Mercy is currently the only hospital on Long Island to offer VolparaDensity and the only in New York to offer LumaGem Molecular Breast Imaging — a supplementary screening modality for women with dense breast, significantly increasing early detection in women. Unlike prior nuclear breast imaging technologies, LumaGem's newly configured detectors assist in the discovery of small breast cancers with minimal radiation exposure. In fact, MBI helps uncover 400 percent more invasive cancers than a digital mammography alone.

MBI has proven to be as effective, or more, as a secondary screening method, compared to full-field ultrasound or MR, with far fewer false positives. Clinical research shows use of MBI reduces the need for tissue biopsies by 50 percent, compared to other modalities. MBI is also more comfortable and better tolerated by most patients than conventional mammography or MR.

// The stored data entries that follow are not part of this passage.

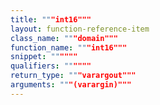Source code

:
 ```yaml
---
title: """int16"""
layout: function-reference-item
class_name: """domain"""
function_name: """int16"""
snippet: """"""
qualifiers: """"""
return_type: """varargout"""
arguments: """(varargin)"""
---
```


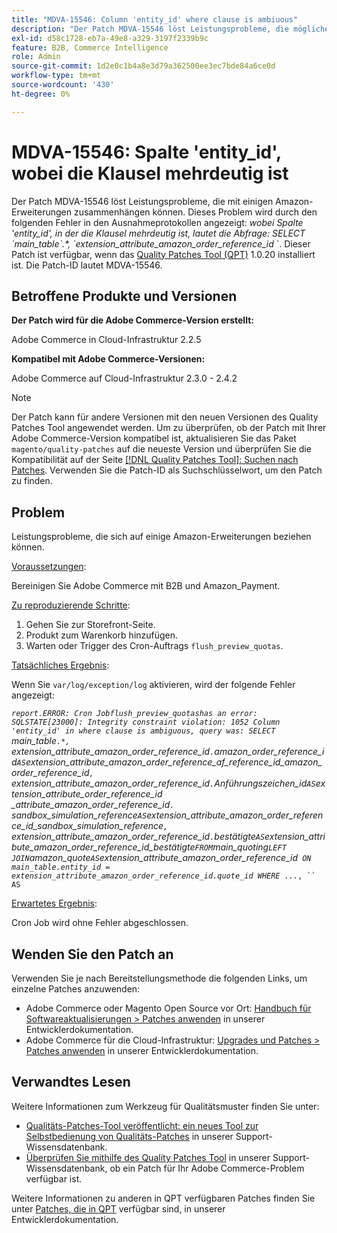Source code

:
 ```yaml
---
title: "MDVA-15546: Column 'entity_id' where clause is ambiuous"
description: "Der Patch MDVA-15546 löst Leistungsprobleme, die möglicherweise mit einigen Amazon-Erweiterungen in Zusammenhang stehen. Dieses Problem wird durch den folgenden Fehler in den Ausnahmeprotokollen angezeigt: *wobei*   *Spalte 'entity\\_id', in der die Klausel mehrdeutig ist, lautet die Abfrage: SELECT \\`main\_table\\`.\\*, \\`extension\\_attribute\\_amazon\\_order\\_reference\\_id* \\`. Dieser Patch ist verfügbar, wenn das [Quality Patches Tool (QPT)](/help/announcements/adobe-commerce-announcements/magento-quality-patches-released-new-tool-to-self-serve-quality-patches.md) 1.0.20 installiert ist. Die Patch-ID lautet MDVA-15546."
exl-id: d58c1728-eb7a-49e8-a329-3197f2339b9c
feature: B2B, Commerce Intelligence
role: Admin
source-git-commit: 1d2e0c1b4a8e3d79a362500ee3ec7bde84a6ce0d
workflow-type: tm+mt
source-wordcount: '430'
ht-degree: 0%

---
```


# MDVA-15546: Spalte &#39;entity_id&#39;, wobei die Klausel mehrdeutig ist

Der Patch MDVA-15546 löst Leistungsprobleme, die mit einigen Amazon-Erweiterungen zusammenhängen können. Dieses Problem wird durch den folgenden Fehler in den Ausnahmeprotokollen angezeigt: *wobei*   *Spalte &#39;entity\_id&#39;, in der die Klausel mehrdeutig ist, lautet die Abfrage: SELECT \`main\_table\`.\*, \`extension\_attribute\_amazon\_order\_reference\_id* \`. Dieser Patch ist verfügbar, wenn das [Quality Patches Tool (QPT)](/help/announcements/adobe-commerce-announcements/magento-quality-patches-released-new-tool-to-self-serve-quality-patches.md) 1.0.20 installiert ist. Die Patch-ID lautet MDVA-15546.

## Betroffene Produkte und Versionen

**Der Patch wird für die Adobe Commerce-Version erstellt:**

Adobe Commerce in Cloud-Infrastruktur 2.2.5

**Kompatibel mit Adobe Commerce-Versionen:**

Adobe Commerce auf Cloud-Infrastruktur 2.3.0 - 2.4.2

>[!NOTE]
>
>Der Patch kann für andere Versionen mit den neuen Versionen des Quality Patches Tool angewendet werden. Um zu überprüfen, ob der Patch mit Ihrer Adobe Commerce-Version kompatibel ist, aktualisieren Sie das Paket `magento/quality-patches` auf die neueste Version und überprüfen Sie die Kompatibilität auf der Seite [[!DNL Quality Patches Tool]: Suchen nach Patches](https://devdocs.magento.com/quality-patches/tool.html#patch-grid). Verwenden Sie die Patch-ID als Suchschlüsselwort, um den Patch zu finden.

## Problem

Leistungsprobleme, die sich auf einige Amazon-Erweiterungen beziehen können.

<u>Voraussetzungen</u>:

Bereinigen Sie Adobe Commerce mit B2B und Amazon\_Payment.

<u>Zu reproduzierende Schritte</u>:

1. Gehen Sie zur Storefront-Seite.
1. Produkt zum Warenkorb hinzufügen.
1. Warten oder Trigger des Cron-Auftrags `flush_preview_quotas`.

<u>Tatsächliches Ergebnis</u>:

Wenn Sie `var/log/exception/log` aktivieren, wird der folgende Fehler angezeigt:

*`report.ERROR: Cron Jobflush_preview_quotashas an error: SQLSTATE[23000]: Integrity constraint violation: 1052 Column 'entity_id' in where clause is ambiguous, query was: SELECT `main_table`.*, `extension_attribute_amazon_order_reference_id`.`amazon_order_reference_id` AS `extension_attribute_amazon_order_reference_af_reference_id_amazon_order_reference_id`, `extension_attribute_amazon_order_reference_id`.`Anführungszeichen_id` AS `extension_attribute_order_reference_id _attribute_amazon_order_reference_id`.` sandbox_simulation_reference` AS `extension_attribute_amazon_order_reference_id_sandbox_simulation_reference`, `extension_attribute_amazon_order_reference_id`.`bestätigte` AS `extension_attribute_amazon_order_reference_id_bestätigte` FROM `main_quoting` LEFT JOIN `amazon_quote` AS `extension_attribute_amazon_order_reference_id` ON main_table.entity_id = extension_attribute_amazon_order_reference_id.quote_id WHERE ...`*`, `` AS `

<u>Erwartetes Ergebnis</u>:

Cron Job wird ohne Fehler abgeschlossen.

## Wenden Sie den Patch an

Verwenden Sie je nach Bereitstellungsmethode die folgenden Links, um einzelne Patches anzuwenden:

* Adobe Commerce oder Magento Open Source vor Ort: [Handbuch für Softwareaktualisierungen > Patches anwenden](https://devdocs.magento.com/guides/v2.4/comp-mgr/patching/mqp.html) in unserer Entwicklerdokumentation.
* Adobe Commerce für die Cloud-Infrastruktur: [Upgrades und Patches > Patches anwenden](https://devdocs.magento.com/cloud/project/project-patch.html) in unserer Entwicklerdokumentation.

## Verwandtes Lesen

Weitere Informationen zum Werkzeug für Qualitätsmuster finden Sie unter:

* [Qualitäts-Patches-Tool veröffentlicht: ein neues Tool zur Selbstbedienung von Qualitäts-Patches](/help/announcements/adobe-commerce-announcements/magento-quality-patches-released-new-tool-to-self-serve-quality-patches.md) in unserer Support-Wissensdatenbank.
* [Überprüfen Sie mithilfe des Quality Patches Tool](/help/support-tools/patches-available-in-qpt-tool/check-patch-for-magento-issue-with-magento-quality-patches.md) in unserer Support-Wissensdatenbank, ob ein Patch für Ihr Adobe Commerce-Problem verfügbar ist.

Weitere Informationen zu anderen in QPT verfügbaren Patches finden Sie unter [Patches, die in QPT](https://devdocs.magento.com/quality-patches/tool.html#patch-grid) verfügbar sind, in unserer Entwicklerdokumentation.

Dr. Conellia Ha, Mercy Medical Center's director of radiology, welcomes this new federal recommendation. Together with her team at Mercy, Dr. Ha is an early adopter of recommendations and new modalities to assist in the detection of breast cancer.

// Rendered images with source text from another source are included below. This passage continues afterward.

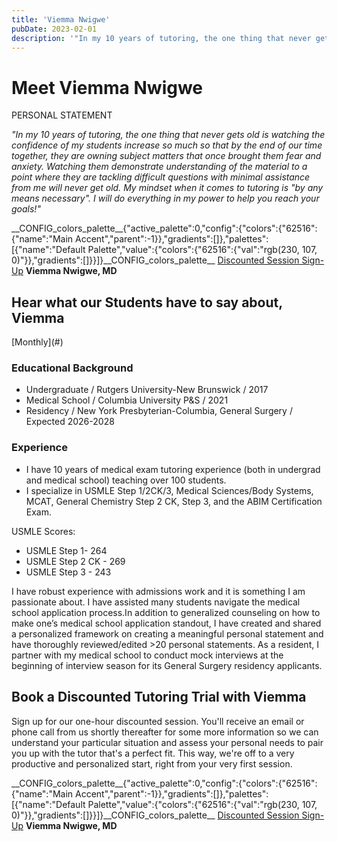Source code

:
 ```yaml
---
title: 'Viemma Nwigwe'
pubDate: 2023-02-01
description: '"In my 10 years of tutoring, the one thing that never gets old is watching the confidence of my students increase so much so that by the end of our time to'
---
```


# Meet Viemma Nwigwe

PERSONAL STATEMENT

_"In my 10 years of tutoring, the one thing that never gets old is watching the confidence of my students increase so much so that by the end of our time together, they are owning subject matters that once brought them fear and anxiety. Watching them demonstrate understanding of the material to a point where they are tackling difficult questions with minimal assistance from me will never get old. My mindset when it comes to tutoring is "by any means necessary". I will do everything in my power to help you reach your goals!"_

\_\_CONFIG_colors_palette\_\_{"active_palette":0,"config":{"colors":{"62516":{"name":"Main Accent","parent":-1}},"gradients":\[\]},"palettes":\[{"name":"Default Palette","value":{"colors":{"62516":{"val":"rgb(230, 107, 0)"}},"gradients":\[\]}}\]}\_\_CONFIG_colors_palette\_\_ [Discounted Session Sign-Up](/purchase-discounted-session/)
**Viemma Nwigwe, MD**

## Hear what our Students have to say about, Viemma

\[Monthly](#)

### Educational Background

- Undergraduate / Rutgers University-New Brunswick / 2017
- Medical School / Columbia University P&S / 2021
- Residency / New York Presbyterian-Columbia, General Surgery / Expected 2026-2028

### Experience

- I have 10 years of medical exam tutoring experience (both in undergrad and medical school) teaching over 100 students.
- I specialize in USMLE Step 1/2CK/3, Medical Sciences/Body Systems, MCAT, General Chemistry Step 2 CK, Step 3, and the ABIM Certification Exam.

USMLE Scores:

- USMLE Step 1- 264
- USMLE Step 2 CK - 269
- USMLE Step 3 - 243

I have robust experience with admissions work and it is something I am passionate about. I have assisted many students navigate the medical school application process.In addition to generalized counseling on how to make one’s medical school application standout, I have created and shared a personalized framework on creating a meaningful personal statement and have thoroughly reviewed/edited >20 personal statements. As a resident, I partner with my medical school to conduct mock interviews at the beginning of interview season for its General Surgery residency applicants.

## Book a Discounted Tutoring Trial with Viemma

Sign up for our one-hour discounted session. You'll receive an email or phone call from us shortly thereafter for some more information so we can understand your particular situation and assess your personal needs to pair you up with the tutor that's a perfect fit. This way, we're off to a very productive and personalized start, right from your very first session.

\_\_CONFIG_colors_palette\_\_{"active_palette":0,"config":{"colors":{"62516":{"name":"Main Accent","parent":-1}},"gradients":\[\]},"palettes":\[{"name":"Default Palette","value":{"colors":{"62516":{"val":"rgb(230, 107, 0)"}},"gradients":\[\]}}\]}\_\_CONFIG_colors_palette\_\_ [Discounted Session Sign-Up](/purchase-discounted-session/)
**Viemma Nwigwe, MD**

"In anticipation of the changing landscape of breast imaging and recognizing the need for customized breast cancer screenings, the Department of Radiology at Mercy has been proactive in taking preemptive measures to stay ahead of the curve, utilizing groundbreaking solutions like VolparaDensity and state-of-the-art technology like the MBI. In keeping with Mercy's commitment to providing the latest tools, we will shortly transition to the Tyrer-Cruzick 8 Risk Assessment Model, rather than the Gail Model, which incorporates breast density," said Dr. Ha.

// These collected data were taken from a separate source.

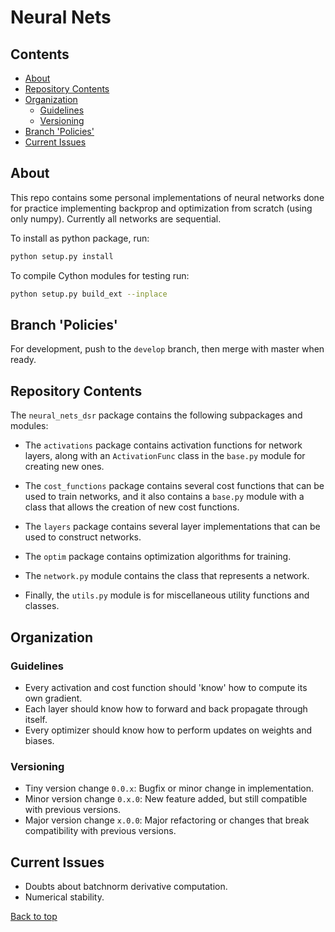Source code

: # Neural Nets

## Contents
* [About](#about)
* [Repository Contents](#repository-contents)
* [Organization](#organization)
  * [Guidelines](#guidelines)
  * [Versioning](#versioning)
* [Branch 'Policies'](#branch-policies)
* [Current Issues](#current-issues)

## About
This repo contains some personal implementations of neural networks done for
practice implementing backprop and optimization from scratch (using only numpy).
Currently all networks are sequential.

To install as python package, run:
```bash
python setup.py install
```

To compile Cython modules for testing run:
```bash
python setup.py build_ext --inplace
```

## Branch 'Policies'
For development, push to the `develop` branch, then merge with master when ready.

## Repository Contents
The `neural_nets_dsr` package contains the following subpackages and modules:
- The `activations` package contains activation functions for network layers, along
  with an `ActivationFunc` class in the `base.py` module for creating new ones.

- The `cost_functions` package contains several cost functions that can be used
  to train networks, and it also contains a `base.py` module with a class that allows
  the creation of new cost functions.
 
- The `layers` package contains several layer implementations that can be used to
  construct networks.

- The `optim` package contains optimization algorithms for training.

- The `network.py` module contains the class that represents a network.

- Finally, the `utils.py` module is for miscellaneous utility functions and
  classes.

## Organization

### Guidelines
- Every activation and cost function should 'know' how to compute its own gradient.
- Each layer should know how to forward and back propagate through itself.
- Every optimizer should know how to perform updates on weights and biases.

### Versioning
- Tiny version change `0.0.x`: Bugfix or minor change in implementation.
- Minor version change `0.x.0`: New feature added, but still compatible with
  previous versions.
- Major version change `x.0.0`: Major refactoring or changes that break compatibility with
  previous versions.


## Current Issues
- Doubts about batchnorm derivative computation.
- Numerical stability.

[Back to top](#neural-nets)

Tyrer-Cuzick estimates the likelihood of a woman developing breast cancer over the course of her lifetime, which is critical to helping assess prevention and planning.

Grants like Pink Aid help support breast health services for the uninsured and underinsured on Long Island. This year's Pink Aid grant, for $30,000, supports complimentary breast cancer screenings, breast biopsies and secondary screenings like the MBI at Mercy Medical Center.

MBI technology costs the patient around $450 and is not always covered.

MBI was donated to Mercy Medical Center by the Friends of Mercy Medical Center, an organization of men dedicated to volunteering their time and efforts to raise funds for the advancement of medical and surgical care for the patients at Mercy.